National Radio Day

KayAnn Warner

Friday Aug 20th, 2021

Who hasn’t talked about the radio? Modern music still refers to the radio in songs, R.E.M. wrote about it in Radio Free Europe in the grungy 1990s, and Queen wrote the smashin’ hit Radio Ga Ga in 1984. The radio was used by all sides during WWII—have you ever heard of The Code Talkers?

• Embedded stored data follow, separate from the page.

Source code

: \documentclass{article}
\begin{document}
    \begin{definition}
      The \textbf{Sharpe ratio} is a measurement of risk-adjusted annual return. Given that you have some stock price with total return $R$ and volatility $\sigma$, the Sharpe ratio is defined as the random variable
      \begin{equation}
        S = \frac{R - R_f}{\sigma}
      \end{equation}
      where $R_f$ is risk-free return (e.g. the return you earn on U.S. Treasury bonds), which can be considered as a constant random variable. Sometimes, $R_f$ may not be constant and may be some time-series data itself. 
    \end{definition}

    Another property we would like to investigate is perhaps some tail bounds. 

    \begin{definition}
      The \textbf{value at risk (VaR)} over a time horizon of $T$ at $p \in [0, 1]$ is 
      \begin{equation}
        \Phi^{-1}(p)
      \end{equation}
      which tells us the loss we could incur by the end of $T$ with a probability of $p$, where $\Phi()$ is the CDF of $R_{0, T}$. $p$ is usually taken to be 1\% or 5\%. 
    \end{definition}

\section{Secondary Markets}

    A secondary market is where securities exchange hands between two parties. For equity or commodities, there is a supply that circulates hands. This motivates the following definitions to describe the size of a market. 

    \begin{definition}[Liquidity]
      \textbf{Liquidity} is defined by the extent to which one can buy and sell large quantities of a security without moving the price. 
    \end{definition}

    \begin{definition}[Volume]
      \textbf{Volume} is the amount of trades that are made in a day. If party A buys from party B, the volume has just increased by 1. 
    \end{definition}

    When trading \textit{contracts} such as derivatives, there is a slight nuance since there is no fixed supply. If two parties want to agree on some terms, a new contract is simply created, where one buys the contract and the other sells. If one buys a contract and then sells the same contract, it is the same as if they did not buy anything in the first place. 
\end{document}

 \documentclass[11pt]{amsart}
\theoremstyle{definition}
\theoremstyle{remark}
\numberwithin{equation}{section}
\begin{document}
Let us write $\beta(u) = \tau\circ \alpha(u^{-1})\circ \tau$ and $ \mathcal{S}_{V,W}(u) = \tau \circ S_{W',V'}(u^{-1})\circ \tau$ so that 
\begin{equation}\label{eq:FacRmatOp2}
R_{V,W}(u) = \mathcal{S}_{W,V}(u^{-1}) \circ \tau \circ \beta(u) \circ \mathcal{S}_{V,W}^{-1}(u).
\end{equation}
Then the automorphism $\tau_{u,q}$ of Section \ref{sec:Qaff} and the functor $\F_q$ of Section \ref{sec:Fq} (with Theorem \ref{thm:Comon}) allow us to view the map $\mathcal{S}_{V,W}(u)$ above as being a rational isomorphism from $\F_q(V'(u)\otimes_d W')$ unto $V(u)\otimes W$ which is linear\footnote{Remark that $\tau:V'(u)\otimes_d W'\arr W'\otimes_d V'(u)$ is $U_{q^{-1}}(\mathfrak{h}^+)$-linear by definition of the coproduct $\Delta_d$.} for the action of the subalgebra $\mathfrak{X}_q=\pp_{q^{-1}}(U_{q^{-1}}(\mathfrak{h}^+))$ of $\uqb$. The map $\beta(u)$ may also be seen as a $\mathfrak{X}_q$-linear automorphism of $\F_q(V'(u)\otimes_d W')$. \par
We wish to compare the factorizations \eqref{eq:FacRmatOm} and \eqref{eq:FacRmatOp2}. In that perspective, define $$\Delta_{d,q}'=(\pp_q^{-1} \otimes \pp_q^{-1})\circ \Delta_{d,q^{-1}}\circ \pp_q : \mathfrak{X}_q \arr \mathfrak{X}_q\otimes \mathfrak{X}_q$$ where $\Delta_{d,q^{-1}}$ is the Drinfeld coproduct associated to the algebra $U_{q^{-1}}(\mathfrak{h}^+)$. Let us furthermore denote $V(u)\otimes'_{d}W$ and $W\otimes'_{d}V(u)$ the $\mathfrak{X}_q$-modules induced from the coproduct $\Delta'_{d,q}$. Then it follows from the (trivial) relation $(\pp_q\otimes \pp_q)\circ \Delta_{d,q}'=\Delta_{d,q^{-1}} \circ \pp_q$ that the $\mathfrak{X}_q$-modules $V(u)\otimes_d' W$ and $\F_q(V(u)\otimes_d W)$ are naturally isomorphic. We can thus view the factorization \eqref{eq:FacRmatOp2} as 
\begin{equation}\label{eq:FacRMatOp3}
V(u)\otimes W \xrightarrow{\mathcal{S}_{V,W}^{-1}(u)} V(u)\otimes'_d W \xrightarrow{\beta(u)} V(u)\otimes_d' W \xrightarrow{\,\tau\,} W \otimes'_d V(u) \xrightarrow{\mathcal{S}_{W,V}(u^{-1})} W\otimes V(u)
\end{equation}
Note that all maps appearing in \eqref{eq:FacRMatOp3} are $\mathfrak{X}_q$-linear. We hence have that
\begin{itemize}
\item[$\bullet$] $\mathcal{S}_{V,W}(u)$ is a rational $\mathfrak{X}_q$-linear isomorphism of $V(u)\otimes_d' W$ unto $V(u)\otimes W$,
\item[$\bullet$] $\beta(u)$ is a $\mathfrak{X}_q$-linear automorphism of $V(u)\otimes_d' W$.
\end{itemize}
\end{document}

It’s inception began in the 1880’s and in 1899 the world was astounded by Guglielmo Marconi, founder, who telegraphed “the results of the America's Cup yacht races from a ship at sea to a land-based station in New York.” The radio has relayed FDR’s voice to millions of Americans during the great depression in what was called “Fireside Chats”; it can be solidly argued that the radio was the pivotal tool that facilitated the Civil Rights Movement. The radio has also broadcasted infamous people and their objectives—the whole purpose is to reach as many people as possible, no matter the objective of the message.

How has the radio evolved over time? Podcasts! While they have been a concept for a few decades, podcasts have really picked up over the last 5 years adding a new evolution to our love of radio. The simplicity of listening to someone talk rather than a catatonic audio-visual stimulation is intoxicating no matter the generation. If you don’t listen to podcasts, I suggest giving them a go—You can find any topic, whatever you’re into, the content is out there.

In summation, the radio has had a long life and I firmly believe it will never be an antiquated form of entertainment. How has the radio shaped you and your understanding of the world?